# Why ???????



## kwflatbed (Dec 29, 2004)

We need some detective work here.

Why did npd_323 change his screen name ??

This thread should produce some good fun answers LOL


----------



## Gil (Jun 15, 1998)

He no longer works for National Parts Depot, the 323 was his cashier number.


----------



## Big.G (Nov 28, 2006)

My question isn't why, but how?


----------



## misconceived (Jun 18, 2006)

resqjyw0 said:


> My question isn't why, but how?


+1 ???


----------



## CJIS (Mar 12, 2005)

Do you really want to know?


----------



## Big.G (Nov 28, 2006)

Actually...yea.


----------



## Guest (May 1, 2008)

resqjyw0 said:


> Actually...yea.


I don't blame you; it must be a real pain in the ass to remember your screen name.


----------



## Big.G (Nov 28, 2006)

Delta784 said:


> I don't blame you; it must be a real pain in the ass to remember your screen name.


:L:

Bruce, you're absolutely right.
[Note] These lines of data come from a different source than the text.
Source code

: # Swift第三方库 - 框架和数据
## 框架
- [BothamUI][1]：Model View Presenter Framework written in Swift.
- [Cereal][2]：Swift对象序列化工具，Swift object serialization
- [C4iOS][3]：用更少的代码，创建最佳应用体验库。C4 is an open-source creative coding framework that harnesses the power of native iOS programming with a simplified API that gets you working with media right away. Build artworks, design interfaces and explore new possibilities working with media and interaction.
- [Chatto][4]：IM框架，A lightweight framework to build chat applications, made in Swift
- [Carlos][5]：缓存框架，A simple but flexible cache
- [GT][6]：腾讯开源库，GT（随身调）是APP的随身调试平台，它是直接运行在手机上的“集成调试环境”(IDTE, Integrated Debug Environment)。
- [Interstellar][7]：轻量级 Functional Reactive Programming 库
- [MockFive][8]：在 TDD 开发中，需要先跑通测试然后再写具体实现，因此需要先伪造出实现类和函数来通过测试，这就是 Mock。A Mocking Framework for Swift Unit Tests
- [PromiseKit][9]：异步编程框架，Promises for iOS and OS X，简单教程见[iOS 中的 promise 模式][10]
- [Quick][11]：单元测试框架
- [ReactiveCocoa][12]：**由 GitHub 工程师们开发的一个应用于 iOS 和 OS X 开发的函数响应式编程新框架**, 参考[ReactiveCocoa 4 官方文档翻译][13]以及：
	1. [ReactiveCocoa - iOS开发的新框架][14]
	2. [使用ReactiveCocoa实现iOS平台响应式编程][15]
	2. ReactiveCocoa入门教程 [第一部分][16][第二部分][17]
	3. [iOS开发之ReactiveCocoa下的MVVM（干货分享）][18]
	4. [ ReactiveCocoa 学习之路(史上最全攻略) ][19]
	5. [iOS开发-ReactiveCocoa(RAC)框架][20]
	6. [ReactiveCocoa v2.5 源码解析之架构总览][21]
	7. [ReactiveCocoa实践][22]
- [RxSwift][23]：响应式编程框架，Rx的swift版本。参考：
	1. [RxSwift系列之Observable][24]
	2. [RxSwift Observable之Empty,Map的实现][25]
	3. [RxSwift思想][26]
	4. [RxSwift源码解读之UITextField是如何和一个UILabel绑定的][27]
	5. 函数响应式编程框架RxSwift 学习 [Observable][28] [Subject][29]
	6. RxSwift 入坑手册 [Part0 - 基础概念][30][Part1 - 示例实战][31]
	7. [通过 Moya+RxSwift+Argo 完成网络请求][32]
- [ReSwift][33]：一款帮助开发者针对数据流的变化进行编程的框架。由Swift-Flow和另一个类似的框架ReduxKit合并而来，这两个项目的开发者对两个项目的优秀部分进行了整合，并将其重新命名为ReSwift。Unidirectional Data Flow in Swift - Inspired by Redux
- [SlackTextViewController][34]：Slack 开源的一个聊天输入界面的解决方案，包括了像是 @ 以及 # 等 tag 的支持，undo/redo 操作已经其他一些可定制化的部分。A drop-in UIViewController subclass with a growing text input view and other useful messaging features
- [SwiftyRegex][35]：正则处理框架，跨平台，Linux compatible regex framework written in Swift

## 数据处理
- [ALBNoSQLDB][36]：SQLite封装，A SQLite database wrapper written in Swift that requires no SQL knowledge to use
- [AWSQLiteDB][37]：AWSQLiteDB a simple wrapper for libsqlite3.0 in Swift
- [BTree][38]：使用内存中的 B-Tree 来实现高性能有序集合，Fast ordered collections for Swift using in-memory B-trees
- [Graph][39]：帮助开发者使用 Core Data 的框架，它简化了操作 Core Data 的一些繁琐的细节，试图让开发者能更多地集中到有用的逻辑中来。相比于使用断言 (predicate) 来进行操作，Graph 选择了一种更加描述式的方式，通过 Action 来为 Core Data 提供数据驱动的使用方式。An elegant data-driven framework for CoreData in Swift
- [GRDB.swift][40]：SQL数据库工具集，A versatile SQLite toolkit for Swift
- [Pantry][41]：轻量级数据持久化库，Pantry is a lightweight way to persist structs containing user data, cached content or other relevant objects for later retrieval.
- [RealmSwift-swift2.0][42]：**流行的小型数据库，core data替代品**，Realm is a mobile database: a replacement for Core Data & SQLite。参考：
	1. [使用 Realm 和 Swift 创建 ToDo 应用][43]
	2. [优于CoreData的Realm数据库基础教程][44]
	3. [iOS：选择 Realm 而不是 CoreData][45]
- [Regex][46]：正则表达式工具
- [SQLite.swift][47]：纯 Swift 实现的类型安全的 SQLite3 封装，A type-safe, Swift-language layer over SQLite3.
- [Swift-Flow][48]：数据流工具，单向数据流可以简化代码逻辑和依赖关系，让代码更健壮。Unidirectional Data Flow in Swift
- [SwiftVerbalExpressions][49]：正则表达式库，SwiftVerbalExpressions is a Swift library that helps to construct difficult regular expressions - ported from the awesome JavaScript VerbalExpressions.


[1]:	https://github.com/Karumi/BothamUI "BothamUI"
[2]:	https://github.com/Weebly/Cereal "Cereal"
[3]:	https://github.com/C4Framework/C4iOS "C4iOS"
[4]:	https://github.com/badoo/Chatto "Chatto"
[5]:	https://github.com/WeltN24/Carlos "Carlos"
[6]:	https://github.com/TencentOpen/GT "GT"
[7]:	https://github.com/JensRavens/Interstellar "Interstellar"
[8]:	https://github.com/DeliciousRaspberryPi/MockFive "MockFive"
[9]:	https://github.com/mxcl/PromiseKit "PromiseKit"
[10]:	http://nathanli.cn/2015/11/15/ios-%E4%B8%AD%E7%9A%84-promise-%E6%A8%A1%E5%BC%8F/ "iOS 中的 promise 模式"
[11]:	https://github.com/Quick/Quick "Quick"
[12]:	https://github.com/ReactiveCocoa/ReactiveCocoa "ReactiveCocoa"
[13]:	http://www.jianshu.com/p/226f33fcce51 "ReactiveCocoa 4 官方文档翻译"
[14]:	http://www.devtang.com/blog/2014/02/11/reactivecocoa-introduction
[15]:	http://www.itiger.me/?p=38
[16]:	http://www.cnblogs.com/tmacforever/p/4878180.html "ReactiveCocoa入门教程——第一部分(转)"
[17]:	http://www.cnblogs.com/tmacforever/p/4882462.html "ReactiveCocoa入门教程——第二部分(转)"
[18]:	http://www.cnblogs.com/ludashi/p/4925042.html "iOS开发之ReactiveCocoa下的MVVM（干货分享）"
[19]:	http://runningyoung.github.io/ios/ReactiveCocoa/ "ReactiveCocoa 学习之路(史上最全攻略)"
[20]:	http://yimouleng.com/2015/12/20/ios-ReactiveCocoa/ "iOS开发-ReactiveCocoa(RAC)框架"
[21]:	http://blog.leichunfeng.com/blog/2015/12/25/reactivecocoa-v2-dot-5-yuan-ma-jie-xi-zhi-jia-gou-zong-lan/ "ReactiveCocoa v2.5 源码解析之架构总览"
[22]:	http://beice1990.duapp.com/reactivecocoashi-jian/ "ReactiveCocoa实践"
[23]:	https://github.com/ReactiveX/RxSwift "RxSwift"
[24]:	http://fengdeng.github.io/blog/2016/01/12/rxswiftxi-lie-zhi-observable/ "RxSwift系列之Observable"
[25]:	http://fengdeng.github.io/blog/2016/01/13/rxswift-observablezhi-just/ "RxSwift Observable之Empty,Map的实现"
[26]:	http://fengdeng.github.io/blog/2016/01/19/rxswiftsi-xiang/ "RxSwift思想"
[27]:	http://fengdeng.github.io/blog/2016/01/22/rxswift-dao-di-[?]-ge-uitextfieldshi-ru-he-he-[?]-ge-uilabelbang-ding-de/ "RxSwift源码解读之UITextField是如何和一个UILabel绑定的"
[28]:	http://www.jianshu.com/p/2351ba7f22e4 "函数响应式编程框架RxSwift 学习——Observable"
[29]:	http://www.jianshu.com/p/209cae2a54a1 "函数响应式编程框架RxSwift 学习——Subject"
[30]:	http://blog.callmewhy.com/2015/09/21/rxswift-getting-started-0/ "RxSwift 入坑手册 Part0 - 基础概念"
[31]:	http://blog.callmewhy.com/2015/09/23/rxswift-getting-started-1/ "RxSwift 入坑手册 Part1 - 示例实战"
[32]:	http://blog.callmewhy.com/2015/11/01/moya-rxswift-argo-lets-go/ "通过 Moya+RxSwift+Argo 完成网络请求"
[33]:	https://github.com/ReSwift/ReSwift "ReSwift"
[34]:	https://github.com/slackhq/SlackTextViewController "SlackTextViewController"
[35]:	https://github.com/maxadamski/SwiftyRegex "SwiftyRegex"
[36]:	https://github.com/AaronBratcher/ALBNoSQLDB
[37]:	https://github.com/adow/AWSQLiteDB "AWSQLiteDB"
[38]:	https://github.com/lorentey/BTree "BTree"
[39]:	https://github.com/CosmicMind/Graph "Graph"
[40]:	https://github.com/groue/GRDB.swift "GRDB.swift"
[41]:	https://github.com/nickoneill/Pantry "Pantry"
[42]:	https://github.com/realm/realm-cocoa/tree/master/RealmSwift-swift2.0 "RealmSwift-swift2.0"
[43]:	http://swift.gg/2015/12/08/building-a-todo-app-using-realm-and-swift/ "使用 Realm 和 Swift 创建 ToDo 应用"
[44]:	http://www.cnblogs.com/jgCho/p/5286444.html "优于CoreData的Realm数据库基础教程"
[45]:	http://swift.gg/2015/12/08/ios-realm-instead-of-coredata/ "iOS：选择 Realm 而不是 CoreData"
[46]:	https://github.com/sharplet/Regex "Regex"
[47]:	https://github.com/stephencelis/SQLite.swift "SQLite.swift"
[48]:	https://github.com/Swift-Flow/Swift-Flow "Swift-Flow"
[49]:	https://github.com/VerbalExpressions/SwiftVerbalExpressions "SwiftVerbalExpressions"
I had to write it down when I first joined because it was totally random and a real pain in the ass to remember. After about a year and a half, I finally don't have to look at that piece of paper when I clear out all the cookies on my computer.


----------



## Deuce (Sep 27, 2003)

Wolfman said:


> I had to change my name *and* job because of a stalker...


The police are not stalkers....


----------



## Gil (Jun 15, 1998)

How is easy... just ask and you shall receive.


----------